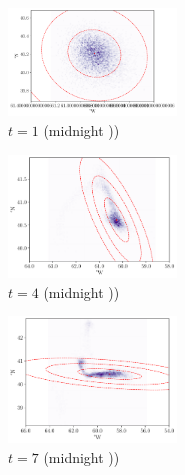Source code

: \begin{figure}
	\begin{center}
		\begin{subfigure}{\textwidth}
			\includegraphics[width=0.49\textwidth]{chp06_applications/figures/gulf_stream/traj_stoch_em_1.pdf}
			\caption{\(t = 1\) (midnight ))}
		\end{subfigure}

		\begin{subfigure}{\textwidth}
			\includegraphics[width=0.49\textwidth]{chp06_applications/figures/gulf_stream/traj_stoch_em_4.pdf}
			\caption{\(t = 4\) (midnight ))}
		\end{subfigure}

		\begin{subfigure}{\textwidth}
			\includegraphics[width=0.49\textwidth]{chp06_applications/figures/gulf_stream/traj_stoch_em_7.pdf}
			\caption{\(t = 7\) (midnight ))}
		\end{subfigure}
		\caption{}
		\label{fig:}
	\end{center}
\end{figure}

• [WHAT TO DO]:
An exact copy of the entries above is required, with the pictures left out.

• [RESULT FOR THIS EXERCISE]:
Source code

: \begin{figure}
	\begin{center}
		\begin{subfigure}{\textwidth}
			\includegraphics[width=0.49\textwidth]{chp06_applications/figures/gulf_stream/traj_stoch_em_1.pdf}
			\caption{\(t = 1\) (midnight ))}
		\end{subfigure}

		\begin{subfigure}{\textwidth}
			\includegraphics[width=0.49\textwidth]{chp06_applications/figures/gulf_stream/traj_stoch_em_4.pdf}
			\caption{\(t = 4\) (midnight ))}
		\end{subfigure}

		\begin{subfigure}{\textwidth}
			\includegraphics[width=0.49\textwidth]{chp06_applications/figures/gulf_stream/traj_stoch_em_7.pdf}
			\caption{\(t = 7\) (midnight ))}
		\end{subfigure}
		\caption{}
		\label{fig:}
	\end{center}
\end{figure}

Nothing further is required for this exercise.